TO DO:
Exact copies of the lines from the start of the records through the line with "- on Windows - %LOCALAPPDATA%/darktable" are what the answer must hold; pictures are not part of it.

______

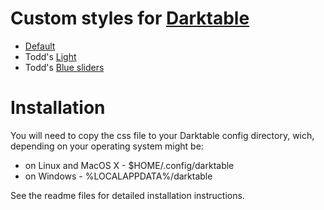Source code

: Custom styles for [Darktable](/darktable-org/darktable/)
===
- [Default](default/)
- Todd's [Light](light/)
- Todd's [Blue sliders](blue_sliders/)

Installation
==
You will need to copy the css file to your Darktable config directory, wich, depending on your operating system might be:
- on Linux and MacOS X - $HOME/.config/darktable
- on Windows - %LOCALAPPDATA%/darktable

See the readme files for detailed installation instructions.
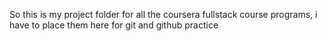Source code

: So this is my project folder for all the coursera fullstack course programs, i have to place them here for git and github practice
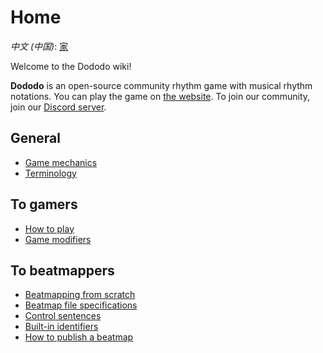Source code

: # Home

*中文 (中国)*: [家](Home-zh-cn)

Welcome to the Dododo wiki!

**Dododo** is an open-source community rhythm game with musical rhythm notations.
You can play the game on [the website](https://ulysseszh.github.io/rpg/dododo/).
To join our community, join our [Discord server](https://discord.gg/yYdMw5hm2K).

## General

- [Game mechanics](game-mechanics)
- [Terminology](terminology)

## To gamers

- [How to play](how-to-play)
- [Game modifiers](game-modifiers)

## To beatmappers

- [Beatmapping from scratch](beatmapping-from-scratch)
- [Beatmap file specifications](beatmap-spec)
- [Control sentences](control-sentences)
- [Built-in identifiers](built-in-identifiers)
- [How to publish a beatmap](how-to-publish)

______

RESPONSE FOR THIS EXERCISE:
Source code

: Custom styles for [Darktable](/darktable-org/darktable/)
===
- [Default](default/)
- Todd's [Light](light/)
- Todd's [Blue sliders](blue_sliders/)

Installation
==
You will need to copy the css file to your Darktable config directory, wich, depending on your operating system might be:
- on Linux and MacOS X - $HOME/.config/darktable
- on Windows - %LOCALAPPDATA%/darktable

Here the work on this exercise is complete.